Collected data
————

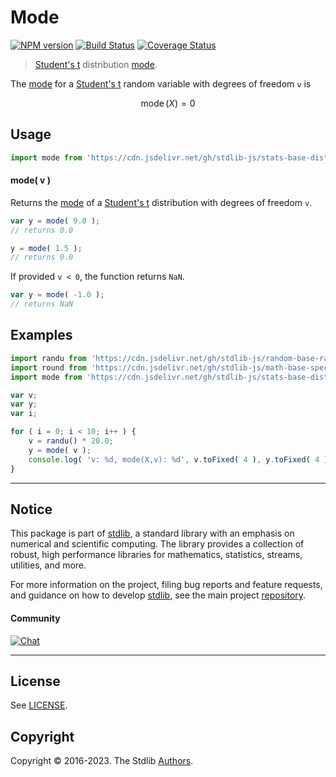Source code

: <!--

@license Apache-2.0

Copyright (c) 2018 The Stdlib Authors.

Licensed under the Apache License, Version 2.0 (the "License");
you may not use this file except in compliance with the License.
You may obtain a copy of the License at

   http://www.apache.org/licenses/LICENSE-2.0

Unless required by applicable law or agreed to in writing, software
distributed under the License is distributed on an "AS IS" BASIS,
WITHOUT WARRANTIES OR CONDITIONS OF ANY KIND, either express or implied.
See the License for the specific language governing permissions and
limitations under the License.

-->

# Mode

[![NPM version][npm-image]][npm-url] [![Build Status][test-image]][test-url] [![Coverage Status][coverage-image]][coverage-url] <!-- [![dependencies][dependencies-image]][dependencies-url] -->

> [Student's t][t-distribution] distribution [mode][mode].

<!-- Section to include introductory text. Make sure to keep an empty line after the intro `section` element and another before the `/section` close. -->

<section class="intro">

The [mode][mode] for a [Student's t][t-distribution] random variable with degrees of freedom `ν` is

<!-- <equation class="equation" label="eq:t_mode" align="center" raw="\operatorname{mode}\left( X \right) = 0" alt="Mode for a Student's t distribution."> -->

```math
\operatorname{mode}\left( X \right) = 0
```

<!-- <div class="equation" align="center" data-raw-text="\operatorname{mode}\left( X \right) = 0" data-equation="eq:t_mode">
    <img src="https://cdn.jsdelivr.net/gh/stdlib-js/stdlib@51534079fef45e990850102147e8945fb023d1d0/lib/node_modules/@stdlib/stats/base/dists/t/mode/docs/img/equation_t_mode.svg" alt="Mode for a Student's t distribution.">
    <br>
</div> -->

<!-- </equation> -->

</section>

<!-- /.intro -->

<!-- Package usage documentation. -->



<section class="usage">

## Usage

```javascript
import mode from 'https://cdn.jsdelivr.net/gh/stdlib-js/stats-base-dists-t-mode@deno/mod.js';
```

#### mode( v )

Returns the [mode][mode] of a [Student's t][t-distribution] distribution with degrees of freedom `v`.

```javascript
var y = mode( 9.0 );
// returns 0.0

y = mode( 1.5 );
// returns 0.0
```

If provided `v < 0`, the function returns `NaN`.

```javascript
var y = mode( -1.0 );
// returns NaN
```

</section>

<!-- /.usage -->

<!-- Package usage notes. Make sure to keep an empty line after the `section` element and another before the `/section` close. -->

<section class="notes">

</section>

<!-- /.notes -->

<!-- Package usage examples. -->

<section class="examples">

## Examples

<!-- eslint no-undef: "error" -->

```javascript
import randu from 'https://cdn.jsdelivr.net/gh/stdlib-js/random-base-randu@deno/mod.js';
import round from 'https://cdn.jsdelivr.net/gh/stdlib-js/math-base-special-round@deno/mod.js';
import mode from 'https://cdn.jsdelivr.net/gh/stdlib-js/stats-base-dists-t-mode@deno/mod.js';

var v;
var y;
var i;

for ( i = 0; i < 10; i++ ) {
    v = randu() * 20.0;
    y = mode( v );
    console.log( 'v: %d, mode(X,v): %d', v.toFixed( 4 ), y.toFixed( 4 ) );
}
```

</section>

<!-- /.examples -->

<!-- Section to include cited references. If references are included, add a horizontal rule *before* the section. Make sure to keep an empty line after the `section` element and another before the `/section` close. -->

<section class="references">

</section>

<!-- /.references -->

<!-- Section for related `stdlib` packages. Do not manually edit this section, as it is automatically populated. -->

<section class="related">

</section>

<!-- /.related -->

<!-- Section for all links. Make sure to keep an empty line after the `section` element and another before the `/section` close. -->


<section class="main-repo" >

* * *

## Notice

This package is part of [stdlib][stdlib], a standard library with an emphasis on numerical and scientific computing. The library provides a collection of robust, high performance libraries for mathematics, statistics, streams, utilities, and more.

For more information on the project, filing bug reports and feature requests, and guidance on how to develop [stdlib][stdlib], see the main project [repository][stdlib].

#### Community

[![Chat][chat-image]][chat-url]

---

## License

See [LICENSE][stdlib-license].


## Copyright

Copyright &copy; 2016-2023. The Stdlib [Authors][stdlib-authors].

</section>

<!-- /.stdlib -->

<!-- Section for all links. Make sure to keep an empty line after the `section` element and another before the `/section` close. -->

<section class="links">

[npm-image]: http://img.shields.io/npm/v/@stdlib/stats-base-dists-t-mode.svg
[npm-url]: https://npmjs.org/package/@stdlib/stats-base-dists-t-mode

[test-image]: https://github.com/stdlib-js/stats-base-dists-t-mode/actions/workflows/test.yml/badge.svg?branch=main
[test-url]: https://github.com/stdlib-js/stats-base-dists-t-mode/actions/workflows/test.yml?query=branch:main

[coverage-image]: https://img.shields.io/codecov/c/github/stdlib-js/stats-base-dists-t-mode/main.svg
[coverage-url]: https://codecov.io/github/stdlib-js/stats-base-dists-t-mode?branch=main

<!--

[dependencies-image]: https://img.shields.io/david/stdlib-js/stats-base-dists-t-mode.svg
[dependencies-url]: https://david-dm.org/stdlib-js/stats-base-dists-t-mode/main

-->

[chat-image]: https://img.shields.io/gitter/room/stdlib-js/stdlib.svg
[chat-url]: https://app.gitter.im/#/room/#stdlib-js_stdlib:gitter.im

[stdlib]: https://github.com/stdlib-js/stdlib

[stdlib-authors]: https://github.com/stdlib-js/stdlib/graphs/contributors

[umd]: https://github.com/umdjs/umd
[es-module]: https://developer.mozilla.org/en-US/docs/Web/JavaScript/Guide/Modules

[deno-url]: https://github.com/stdlib-js/stats-base-dists-t-mode/tree/deno
[umd-url]: https://github.com/stdlib-js/stats-base-dists-t-mode/tree/umd
[esm-url]: https://github.com/stdlib-js/stats-base-dists-t-mode/tree/esm
[branches-url]: https://github.com/stdlib-js/stats-base-dists-t-mode/blob/main/branches.md

[stdlib-license]: https://raw.githubusercontent.com/stdlib-js/stats-base-dists-t-mode/main/LICENSE

[t-distribution]: https://en.wikipedia.org/wiki/Student%27s_t-distribution

[mode]: https://en.wikipedia.org/wiki/Mode_%28statistics%29

</section>

<!-- /.links -->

————

● **Work instructions**: Please reproduce the entries from above exactly; images are not part of the copy.

● **Answer space**:
Source code

: <!--

@license Apache-2.0

Copyright (c) 2018 The Stdlib Authors.

Licensed under the Apache License, Version 2.0 (the "License");
you may not use this file except in compliance with the License.
You may obtain a copy of the License at

   http://www.apache.org/licenses/LICENSE-2.0

Unless required by applicable law or agreed to in writing, software
distributed under the License is distributed on an "AS IS" BASIS,
WITHOUT WARRANTIES OR CONDITIONS OF ANY KIND, either express or implied.
See the License for the specific language governing permissions and
limitations under the License.

-->

# Mode

[![NPM version][npm-image]][npm-url] [![Build Status][test-image]][test-url] [![Coverage Status][coverage-image]][coverage-url] <!-- [![dependencies][dependencies-image]][dependencies-url] -->

> [Student's t][t-distribution] distribution [mode][mode].

<!-- Section to include introductory text. Make sure to keep an empty line after the intro `section` element and another before the `/section` close. -->

<section class="intro">

The [mode][mode] for a [Student's t][t-distribution] random variable with degrees of freedom `ν` is

<!-- <equation class="equation" label="eq:t_mode" align="center" raw="\operatorname{mode}\left( X \right) = 0" alt="Mode for a Student's t distribution."> -->

```math
\operatorname{mode}\left( X \right) = 0
```

<!-- <div class="equation" align="center" data-raw-text="\operatorname{mode}\left( X \right) = 0" data-equation="eq:t_mode">
    <img src="https://cdn.jsdelivr.net/gh/stdlib-js/stdlib@51534079fef45e990850102147e8945fb023d1d0/lib/node_modules/@stdlib/stats/base/dists/t/mode/docs/img/equation_t_mode.svg" alt="Mode for a Student's t distribution.">
    <br>
</div> -->

<!-- </equation> -->

</section>

<!-- /.intro -->

<!-- Package usage documentation. -->



<section class="usage">

## Usage

```javascript
import mode from 'https://cdn.jsdelivr.net/gh/stdlib-js/stats-base-dists-t-mode@deno/mod.js';
```

#### mode( v )

Returns the [mode][mode] of a [Student's t][t-distribution] distribution with degrees of freedom `v`.

```javascript
var y = mode( 9.0 );
// returns 0.0

y = mode( 1.5 );
// returns 0.0
```

If provided `v < 0`, the function returns `NaN`.

```javascript
var y = mode( -1.0 );
// returns NaN
```

</section>

<!-- /.usage -->

<!-- Package usage notes. Make sure to keep an empty line after the `section` element and another before the `/section` close. -->

<section class="notes">

</section>

<!-- /.notes -->

<!-- Package usage examples. -->

<section class="examples">

## Examples

<!-- eslint no-undef: "error" -->

```javascript
import randu from 'https://cdn.jsdelivr.net/gh/stdlib-js/random-base-randu@deno/mod.js';
import round from 'https://cdn.jsdelivr.net/gh/stdlib-js/math-base-special-round@deno/mod.js';
import mode from 'https://cdn.jsdelivr.net/gh/stdlib-js/stats-base-dists-t-mode@deno/mod.js';

var v;
var y;
var i;

for ( i = 0; i < 10; i++ ) {
    v = randu() * 20.0;
    y = mode( v );
    console.log( 'v: %d, mode(X,v): %d', v.toFixed( 4 ), y.toFixed( 4 ) );
}
```

</section>

<!-- /.examples -->

<!-- Section to include cited references. If references are included, add a horizontal rule *before* the section. Make sure to keep an empty line after the `section` element and another before the `/section` close. -->

<section class="references">

</section>

<!-- /.references -->

<!-- Section for related `stdlib` packages. Do not manually edit this section, as it is automatically populated. -->

<section class="related">

</section>

<!-- /.related -->

<!-- Section for all links. Make sure to keep an empty line after the `section` element and another before the `/section` close. -->


<section class="main-repo" >

* * *

## Notice

This package is part of [stdlib][stdlib], a standard library with an emphasis on numerical and scientific computing. The library provides a collection of robust, high performance libraries for mathematics, statistics, streams, utilities, and more.

For more information on the project, filing bug reports and feature requests, and guidance on how to develop [stdlib][stdlib], see the main project [repository][stdlib].

#### Community

[![Chat][chat-image]][chat-url]

---

## License

See [LICENSE][stdlib-license].


## Copyright

Copyright &copy; 2016-2023. The Stdlib [Authors][stdlib-authors].

</section>

<!-- /.stdlib -->

<!-- Section for all links. Make sure to keep an empty line after the `section` element and another before the `/section` close. -->

<section class="links">

[npm-image]: http://img.shields.io/npm/v/@stdlib/stats-base-dists-t-mode.svg
[npm-url]: https://npmjs.org/package/@stdlib/stats-base-dists-t-mode

[test-image]: https://github.com/stdlib-js/stats-base-dists-t-mode/actions/workflows/test.yml/badge.svg?branch=main
[test-url]: https://github.com/stdlib-js/stats-base-dists-t-mode/actions/workflows/test.yml?query=branch:main

[coverage-image]: https://img.shields.io/codecov/c/github/stdlib-js/stats-base-dists-t-mode/main.svg
[coverage-url]: https://codecov.io/github/stdlib-js/stats-base-dists-t-mode?branch=main

<!--

[dependencies-image]: https://img.shields.io/david/stdlib-js/stats-base-dists-t-mode.svg
[dependencies-url]: https://david-dm.org/stdlib-js/stats-base-dists-t-mode/main

-->

[chat-image]: https://img.shields.io/gitter/room/stdlib-js/stdlib.svg
[chat-url]: https://app.gitter.im/#/room/#stdlib-js_stdlib:gitter.im

[stdlib]: https://github.com/stdlib-js/stdlib

[stdlib-authors]: https://github.com/stdlib-js/stdlib/graphs/contributors

[umd]: https://github.com/umdjs/umd
[es-module]: https://developer.mozilla.org/en-US/docs/Web/JavaScript/Guide/Modules

[deno-url]: https://github.com/stdlib-js/stats-base-dists-t-mode/tree/deno
[umd-url]: https://github.com/stdlib-js/stats-base-dists-t-mode/tree/umd
[esm-url]: https://github.com/stdlib-js/stats-base-dists-t-mode/tree/esm
[branches-url]: https://github.com/stdlib-js/stats-base-dists-t-mode/blob/main/branches.md

[stdlib-license]: https://raw.githubusercontent.com/stdlib-js/stats-base-dists-t-mode/main/LICENSE

[t-distribution]: https://en.wikipedia.org/wiki/Student%27s_t-distribution

[mode]: https://en.wikipedia.org/wiki/Mode_%28statistics%29

</section>

<!-- /.links -->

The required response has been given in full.